Prognosis & Disposition

Prognosis depends on the underlying pattern and cause. Asymptomatic sinus bradycardia in a young athlete is benign; Mobitz II and CHB in a patient with anterior MI carries a 50 percent one-year mortality without pacing (mostly from the underlying LV dysfunction, not the block per se — pacing improves the block but does not magically restore dead myocardium). [1]

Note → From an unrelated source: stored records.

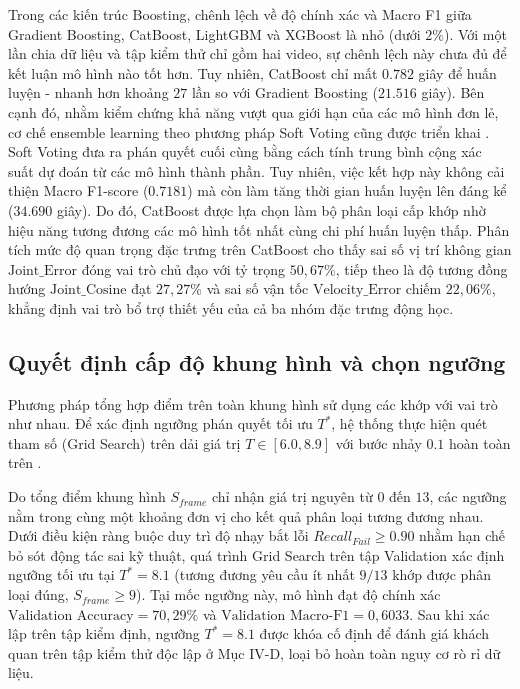 \documentclass[10pt,conference,a4paper]{IEEEtran}
\begin{document}
Trong các kiến trúc Boosting, chênh lệch về độ chính xác và Macro F1 giữa Gradient Boosting, CatBoost, LightGBM và XGBoost là nhỏ (dưới $2\%$). Với một lần chia dữ liệu và tập kiểm thử chỉ gồm hai video, sự chênh lệch này chưa đủ để kết luận mô hình nào tốt hơn. Tuy nhiên, CatBoost \cite{prokhorenkova2018catboost} chỉ mất $0.782$ giây để huấn luyện - nhanh hơn khoảng $27$ lần so với Gradient Boosting ($21.516$ giây). Bên cạnh đó, nhằm kiểm chứng khả năng vượt qua giới hạn của các mô hình đơn lẻ, cơ chế ensemble learning theo phương pháp Soft Voting cũng được triển khai \cite{zhou2012ensemble}. Soft Voting đưa ra phán quyết cuối cùng bằng cách tính trung bình cộng xác suất dự đoán từ các mô hình thành phần. Tuy nhiên, việc kết hợp này không cải thiện Macro F1-score ($0.7181$) mà còn làm tăng thời gian huấn luyện lên đáng kể ($34.690$ giây). Do đó, CatBoost được lựa chọn làm bộ phân loại cấp khớp nhờ hiệu năng tương đương các mô hình tốt nhất cùng chi phí huấn luyện thấp. Phân tích mức độ quan trọng đặc trưng trên CatBoost cho thấy sai số vị trí không gian $\text{Joint\_Error}$ đóng vai trò chủ đạo với tỷ trọng $50{,}67\%$, tiếp theo là độ tương đồng hướng $\text{Joint\_Cosine}$ đạt $27{,}27\%$ và sai số vận tốc $\text{Velocity\_Error}$ chiếm $22{,}06\%$, khẳng định vai trò bổ trợ thiết yếu của cả ba nhóm đặc trưng động học.

\subsection{Quyết định cấp độ khung hình và chọn ngưỡng}

Phương pháp tổng hợp điểm trên toàn khung hình sử dụng các khớp với vai trò như nhau. Để xác định ngưỡng phán quyết tối ưu $T^*$, hệ thống thực hiện quét tham số (Grid Search) trên dải giá trị $T \in [6.0, 8.9]$ với bước nhảy $0.1$ hoàn toàn trên .

Do tổng điểm khung hình $S_{frame}$ chỉ nhận giá trị nguyên từ $0$ đến $13$, các ngưỡng nằm trong cùng một khoảng đơn vị cho kết quả phân loại tương đương nhau. Dưới điều kiện ràng buộc duy trì độ nhạy bắt lỗi $Recall_{Fail} \ge 0.90$ nhằm hạn chế bỏ sót động tác sai kỹ thuật, quá trình Grid Search trên tập Validation xác định ngưỡng tối ưu tại $T^* = 8.1$ (tương đương yêu cầu ít nhất $9/13$ khớp được phân loại đúng, $S_{frame} \ge 9$). Tại mốc ngưỡng này, mô hình đạt độ chính xác $\text{Validation Accuracy} = 70{,}29\%$ và $\text{Validation Macro-F1} = 0{,}6033$. Sau khi xác lập trên tập kiểm định, ngưỡng $T^* = 8.1$ được khóa cố định để đánh giá khách quan trên tập kiểm thử độc lập ở Mục IV-D, loại bỏ hoàn toàn nguy cơ rò rỉ dữ liệu.
\end{document}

Predictors of adverse outcome: age over 75, LVeF under 35, bundle branch block with syncope, HV over 70 ms on EP study, persistent Mobitz II, CHB with wide-complex escape, non-reversible cause, delay to pacing, recurrent syncope, falls and injury, underlying structural heart disease (LV dysfunction, valvular, infiltrative). [1]

Disposition: [1]

  • Critical care / coronary care unit — symptomatic bradycardia with adverse features, Mobitz II, CHB (especially with wide-complex escape or haemodynamic instability), post-MI bradyarrhythmia, post-cardiac-surgery, post-TAVI new block in the first 24 to 48 hours.
  • Telemetry ward — stable sinus bradycardia, Mobitz I without symptoms, post-pacemaker insertion.
  • Outpatient — asymptomatic sinus bradycardia, asymptomatic 1st-degree AV block, asymptomatic Mobitz I, bradycardia in a known athlete.
  • Specialist pacing clinic follow-up — every 6 to 12 months with remote monitoring; battery end-of-life identified 6 to 12 months in advance to allow elective generator replacement before emergency.[1][3]

Special Populations

  • Athletes — resting bradycardia to 30 bpm and pauses to 2 seconds at night are physiological; investigation is triggered by symptoms, pauses over 3 seconds, Mobitz II or higher-grade block, or syncope. International criteria allow sinus bradycardia and 1st-degree AV block without further work-up; the bradycardia reverses with deconditioning.[1]
  • Elderly (over 75) — high prevalence of SSS and AV block (Lev / Lenegre); falls the commonest presentation. Driving licence cessation / restoration rules vary by jurisdiction. Careful shared-decision making for pacing in cognitive impairment and end-stage disease.[3]
  • Pregnancy — heart rate rises by 10 to 15 bpm in pregnancy; persistent bradycardia is unusual and warrants investigation. Lidocaine, sotalol, amiodarone are problematic. Pacing is safe (radiation-shielded implantation) when required.[3]
  • Paediatric — congenital CHB (maternal anti-Ro/SSA antibodies), post-cardiac-surgery for congenital heart disease (VSD, ToF, TGA repair), long QT with bradycardia-dependent torsades. Pacing when symptomatic or resting HR below 50 bpm; epicardial leads in small children because of size constraints.[3]
  • Cardiac transplant — denervated heart, resting HR 90 to 110 bpm normally; bradycardia or pauses uncommon but is treated with pacing (atropine ineffective).[1]
  • Bifascicular block with syncope — Class IIa pacing if EP study HV over 70 ms; ILR if EP study inconclusive; many patients have a bradyarrhythmic mechanism identified by ILR within 2 years.[1][3]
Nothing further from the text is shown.